I might have to take a trip to the wifes office, via the green grocers, lol


----------



## Radman (9 Sep 2011)

My wife says" why do you keep wearing shorts over your lycras you dont look like a proper cyclist"

and when i do take off the footballshorts and i stand in front of her in all my glory she just laughs.

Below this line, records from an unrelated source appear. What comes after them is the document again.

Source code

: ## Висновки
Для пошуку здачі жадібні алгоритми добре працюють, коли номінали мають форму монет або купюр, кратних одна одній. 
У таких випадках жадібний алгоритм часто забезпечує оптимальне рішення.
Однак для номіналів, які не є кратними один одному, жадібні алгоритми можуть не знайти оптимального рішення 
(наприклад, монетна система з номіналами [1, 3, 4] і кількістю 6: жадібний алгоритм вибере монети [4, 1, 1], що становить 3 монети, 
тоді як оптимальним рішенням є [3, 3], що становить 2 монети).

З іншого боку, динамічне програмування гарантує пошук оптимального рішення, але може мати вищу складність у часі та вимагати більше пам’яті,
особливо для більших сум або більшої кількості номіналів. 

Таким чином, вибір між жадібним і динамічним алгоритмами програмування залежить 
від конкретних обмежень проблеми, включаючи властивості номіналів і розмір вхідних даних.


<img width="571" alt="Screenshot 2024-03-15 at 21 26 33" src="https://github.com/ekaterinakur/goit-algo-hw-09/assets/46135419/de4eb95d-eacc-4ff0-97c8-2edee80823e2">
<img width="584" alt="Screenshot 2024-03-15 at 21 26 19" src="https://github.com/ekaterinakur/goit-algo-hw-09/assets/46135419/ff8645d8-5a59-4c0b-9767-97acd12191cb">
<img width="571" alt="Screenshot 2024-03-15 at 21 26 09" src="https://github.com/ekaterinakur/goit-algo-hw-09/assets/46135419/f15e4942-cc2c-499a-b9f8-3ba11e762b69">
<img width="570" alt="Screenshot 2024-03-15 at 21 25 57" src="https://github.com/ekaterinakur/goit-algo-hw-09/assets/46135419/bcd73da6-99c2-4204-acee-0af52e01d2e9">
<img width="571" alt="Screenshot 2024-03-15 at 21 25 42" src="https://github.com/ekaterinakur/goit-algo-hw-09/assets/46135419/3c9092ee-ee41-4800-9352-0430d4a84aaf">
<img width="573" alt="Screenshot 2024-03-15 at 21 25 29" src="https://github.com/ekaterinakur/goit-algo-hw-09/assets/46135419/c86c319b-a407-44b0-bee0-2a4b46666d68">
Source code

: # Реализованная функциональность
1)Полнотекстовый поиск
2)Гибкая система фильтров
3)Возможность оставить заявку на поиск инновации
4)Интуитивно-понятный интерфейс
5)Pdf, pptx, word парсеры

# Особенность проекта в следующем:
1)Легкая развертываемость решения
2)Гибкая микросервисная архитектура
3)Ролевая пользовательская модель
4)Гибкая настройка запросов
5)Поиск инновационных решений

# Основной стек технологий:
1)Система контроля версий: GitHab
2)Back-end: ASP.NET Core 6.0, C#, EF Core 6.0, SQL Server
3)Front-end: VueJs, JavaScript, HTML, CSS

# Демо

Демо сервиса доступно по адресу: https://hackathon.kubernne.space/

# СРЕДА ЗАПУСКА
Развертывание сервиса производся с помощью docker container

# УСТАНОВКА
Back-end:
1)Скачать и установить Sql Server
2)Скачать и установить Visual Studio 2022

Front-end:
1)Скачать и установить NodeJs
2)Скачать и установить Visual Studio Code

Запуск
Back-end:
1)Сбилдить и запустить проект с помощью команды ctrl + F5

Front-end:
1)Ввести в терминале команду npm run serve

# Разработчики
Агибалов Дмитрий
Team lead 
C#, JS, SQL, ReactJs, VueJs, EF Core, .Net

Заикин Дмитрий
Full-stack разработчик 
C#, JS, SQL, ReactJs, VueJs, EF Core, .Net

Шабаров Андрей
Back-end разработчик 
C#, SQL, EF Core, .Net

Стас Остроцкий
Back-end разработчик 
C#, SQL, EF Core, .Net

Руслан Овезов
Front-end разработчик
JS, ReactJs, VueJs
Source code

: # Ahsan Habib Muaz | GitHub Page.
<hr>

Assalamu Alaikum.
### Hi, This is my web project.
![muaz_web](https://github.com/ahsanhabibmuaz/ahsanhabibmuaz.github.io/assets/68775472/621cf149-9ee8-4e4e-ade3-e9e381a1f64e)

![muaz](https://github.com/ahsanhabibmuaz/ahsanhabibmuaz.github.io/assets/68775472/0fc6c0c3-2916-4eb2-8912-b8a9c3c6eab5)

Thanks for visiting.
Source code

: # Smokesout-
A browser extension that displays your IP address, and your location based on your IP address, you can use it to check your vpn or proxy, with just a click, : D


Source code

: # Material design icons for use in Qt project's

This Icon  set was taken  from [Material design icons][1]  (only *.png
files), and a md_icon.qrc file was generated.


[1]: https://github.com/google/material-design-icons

I cant win so i just wear the lycras now ( i still hear her sniggering).


----------



## bev (9 Sep 2011)

ianrauk.....hmmm, I would oblige with the pictures but dont have a wide angled lens


----------



## Willo (9 Sep 2011)

I feel a show us your lycra thread coming on


----------



## rowan 46 (9 Sep 2011)

youngoldbloke said:


> Just consider - which _actually_ looks better - bloke in cargo shorts, or bloke in lycra shorts? Cargo shorts are the most unflattering garment ever invented!



I look better in a tutu


----------



## derrick (9 Sep 2011)

Willo said:


> I feel a show us your lycra thread coming on



Who is first then, :-)


----------



## cyberknight (10 Sep 2011)

I don`t really like cycling i just like wearing the kinky biatch lycra !!!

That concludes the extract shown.